I relate to the mathematics behind music – it soothes my brain and helps me cope with my various mental health disorders. By the age of 10, I was performing in operas and musicals. My vocal range developed quickly; I was using four octaves by 13. The discipline and focus was beyond my years. And I’ve always been blatantly honest. It’s difficult to censor my thoughts before I speak. Harnessing self-control is a never-ending battle. I work at a pace much faster than most people, when fuelled by Bipolar Mania. I’m an animal when I write music, record or tour. But it’s helpful only if you can control the destruction it brings.
I recently shared my mental health issues publicly for the first time. Fans and musicians have been so supportive; many can relate. Acknowledging toxic internet trolls is not an option. I never read anything about me online. Others’ opinions don’t matter; I won’t allow them to affect my life. As a kid I was made to feel bad or bullied for being different. But I fought back viciously. I’m happy to be known as eccentric.
Those of us who are high-functioning and bipolar are often successful in the arts. That ability to create with a drive others don’t possess can be an asset; it’s a curse and a blessing. When Huntress first began touring in 2012, it was so exciting for myself and my bandmates. We took every tour opportunity, we were responsible and humble. My voice is strong – I am disciplined, classically trained and I vocal rest after every show, and I never missed a performance. But beneath a calm façade, I was losing my mind.
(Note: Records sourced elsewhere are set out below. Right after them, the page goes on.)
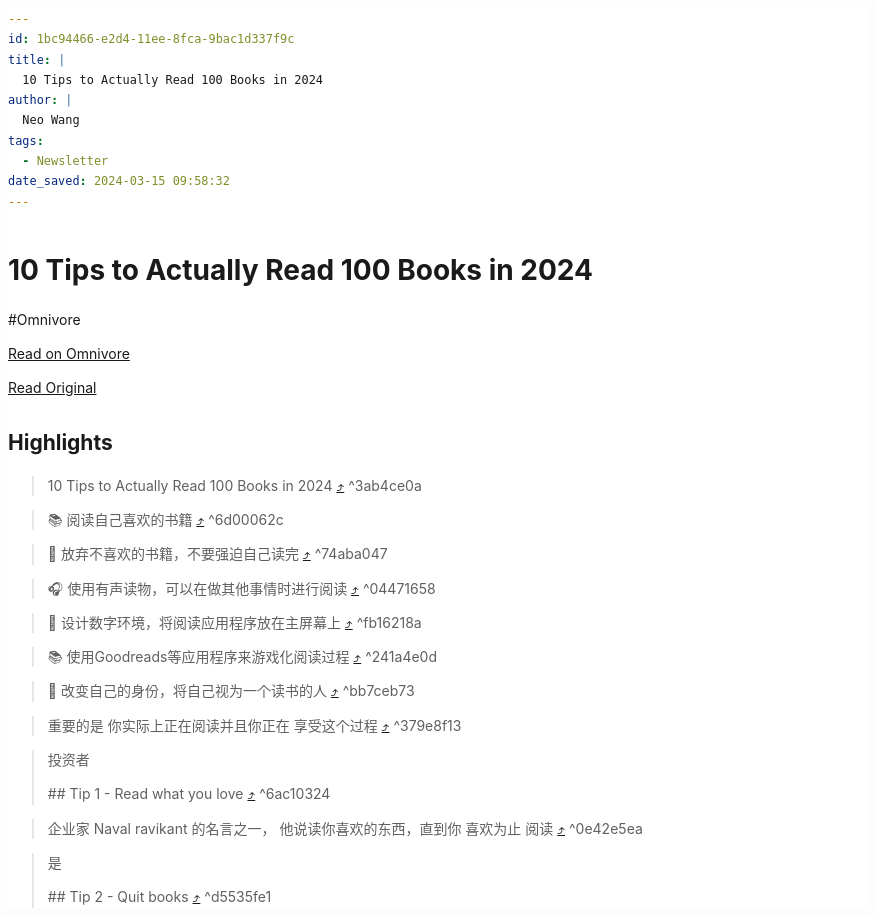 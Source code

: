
 ```yaml
---
id: 1bc94466-e2d4-11ee-8fca-9bac1d337f9c
title: |
  10 Tips to Actually Read 100 Books in 2024
author: |
  Neo Wang
tags:
  - Newsletter
date_saved: 2024-03-15 09:58:32
---
```


# 10 Tips to Actually Read 100 Books in 2024
#Omnivore

[Read on Omnivore](https://omnivore.app/me/10-tips-to-actually-read-100-books-in-2024-18e42683ff1)

[Read Original](https://omnivore.app/no_url?q=fde286be-345c-4ff1-991a-79453ad5c89c)

## Highlights

> 10 Tips to Actually Read 100 Books in 2024 [⤴️](https://omnivore.app/me/10-tips-to-actually-read-100-books-in-2024-18e42683ff1#3ab4ce0a-9bfd-4cff-9705-05140759b82c)  ^3ab4ce0a

> 📚 阅读自己喜欢的书籍 [⤴️](https://omnivore.app/me/10-tips-to-actually-read-100-books-in-2024-18e42683ff1#6d00062c-2f1a-4dc6-97fe-71c6850d1c98)  ^6d00062c

> 📖 放弃不喜欢的书籍，不要强迫自己读完 [⤴️](https://omnivore.app/me/10-tips-to-actually-read-100-books-in-2024-18e42683ff1#74aba047-162f-4072-ad69-cee94e3d853f)  ^74aba047

> 🎧 使用有声读物，可以在做其他事情时进行阅读 [⤴️](https://omnivore.app/me/10-tips-to-actually-read-100-books-in-2024-18e42683ff1#04471658-2e38-4cb5-9c45-8604d1c78d20)  ^04471658

> 📱 设计数字环境，将阅读应用程序放在主屏幕上 [⤴️](https://omnivore.app/me/10-tips-to-actually-read-100-books-in-2024-18e42683ff1#fb16218a-c68a-4024-a65d-c83c9a11541e)  ^fb16218a

> 📚 使用Goodreads等应用程序来游戏化阅读过程 [⤴️](https://omnivore.app/me/10-tips-to-actually-read-100-books-in-2024-18e42683ff1#241a4e0d-fe47-4feb-b3b3-8472b97b4271)  ^241a4e0d

> 📖 改变自己的身份，将自己视为一个读书的人 [⤴️](https://omnivore.app/me/10-tips-to-actually-read-100-books-in-2024-18e42683ff1#bb7ceb73-19f6-4602-8d7b-cb0096e43f71)  ^bb7ceb73

> 重要的是 你实际上正在阅读并且你正在 享受这个过程 [⤴️](https://omnivore.app/me/10-tips-to-actually-read-100-books-in-2024-18e42683ff1#379e8f13-70ac-4259-bef6-675b2493f040)  ^379e8f13

> 投资者
> 
> \## Tip 1 - Read what you love [⤴️](https://omnivore.app/me/10-tips-to-actually-read-100-books-in-2024-18e42683ff1#6ac10324-faac-4b1d-a772-fa43dcb6f0d6)  ^6ac10324

> 企业家 Naval ravikant 的名言之一， 他说读你喜欢的东西，直到你 喜欢为止 阅读 [⤴️](https://omnivore.app/me/10-tips-to-actually-read-100-books-in-2024-18e42683ff1#0e42e5ea-3828-4fdb-bdaa-63ea97e3ec08)  ^0e42e5ea

> 是
> 
> \## Tip 2 - Quit books [⤴️](https://omnivore.app/me/10-tips-to-actually-read-100-books-in-2024-18e42683ff1#d5535fe1-7c84-4656-9d3b-f7e058ab1a91)  ^d5535fe1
No one in the band knew that I was struggling with mental illness... at first.
I was medicated heavily to prevent problems, but it backfired. I was on the wrong medication, making my rapid cycling so much worse and terrifying. We even considered giving up and coming home during the Dragonforce tour. It was all very private. We found ways to contain my outbursts so it wasn’t public, [guitarist] Blake Meahl learned fast how to control me, and I learned fast how to give up my female drama and surrender to the road. It wasn’t easy, but everyone was so committed to the vision of Huntress that we kept conquering. For three years we toured relentlessly and played a slew of festivals. In addition to touring, we were writing an album a year. We kept my mental illness a secret, the best we could at least. Our manager, Jackie Kajzer, was vital to our existence, teaching me to be rational and calm. I couldn’t have toured without her being a positive force behind Huntress.
There’s an omnipresent taboo surrounding mental illness. I’m not afraid to confront what’s really going on. We’ve all known a ‘crazy person’ but neglected to look at their behaviour on a deeper level. Growing up, my bipolar disorder was heartbreaking to my mother. I could tell she was embarrassed and she’d try to avoid public outbursts with me. I’ve hurt the people I love the most. If schools and the government put more effort into educating people about mental illness, detecting it and being compassionate about it, we could beat the stigma.
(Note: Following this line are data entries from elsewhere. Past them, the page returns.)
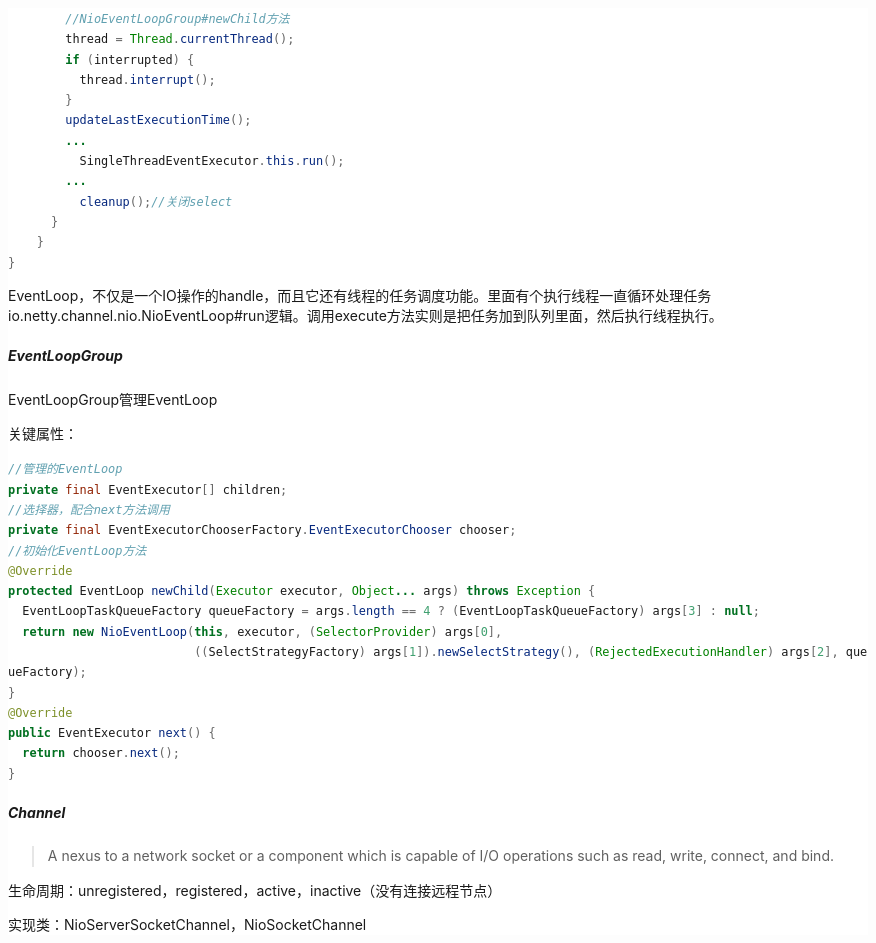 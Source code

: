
 ```java
        //NioEventLoopGroup#newChild方法
        thread = Thread.currentThread();
        if (interrupted) {
          thread.interrupt();
        }
        updateLastExecutionTime();
        ...
          SingleThreadEventExecutor.this.run();
        ...
          cleanup();//关闭select
      }
    }
}                                       
```

EventLoop，不仅是一个IO操作的handle，而且它还有线程的任务调度功能。里面有个执行线程一直循环处理任务io.netty.channel.nio.NioEventLoop#run逻辑。调用execute方法实则是把任务加到队列里面，然后执行线程执行。



##### EventLoopGroup

EventLoopGroup管理EventLoop

关键属性：

```JAVA
//管理的EventLoop
private final EventExecutor[] children;
//选择器，配合next方法调用
private final EventExecutorChooserFactory.EventExecutorChooser chooser;
//初始化EventLoop方法
@Override
protected EventLoop newChild(Executor executor, Object... args) throws Exception {
  EventLoopTaskQueueFactory queueFactory = args.length == 4 ? (EventLoopTaskQueueFactory) args[3] : null;
  return new NioEventLoop(this, executor, (SelectorProvider) args[0],
                          ((SelectStrategyFactory) args[1]).newSelectStrategy(), (RejectedExecutionHandler) args[2], queueFactory);
}
@Override
public EventExecutor next() {
  return chooser.next();
}
```



##### Channel 

> A nexus to a network socket or a component which is capable of I/O
> operations such as read, write, connect, and bind.

生命周期：unregistered，registered，active，inactive（没有连接远程节点）

实现类：NioServerSocketChannel，NioSocketChannel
For those struggling with the loneliness mental illness brings, try to desire to live. Everything else will fall into place because then you want to feel better. It’s easier said than done and a lot of work. Nothing is easy; I struggle every day to keep going, but I am stable after years of experimenting. So many people are without treatment because they’re afraid to find help, fearing discrimination and ridicule. I wanted to find help, but didn’t know where to start. I ended up walking into a county hospital and saying I was suicidal. That was extreme, but I didn’t know what else to do. I didn’t give up because I desire to live. Help is out there, more than ever before. Don’t be ashamed to seek treatment for mental illness. Your life isn’t run by others’ opinions – live for your purpose. The vultures can wait.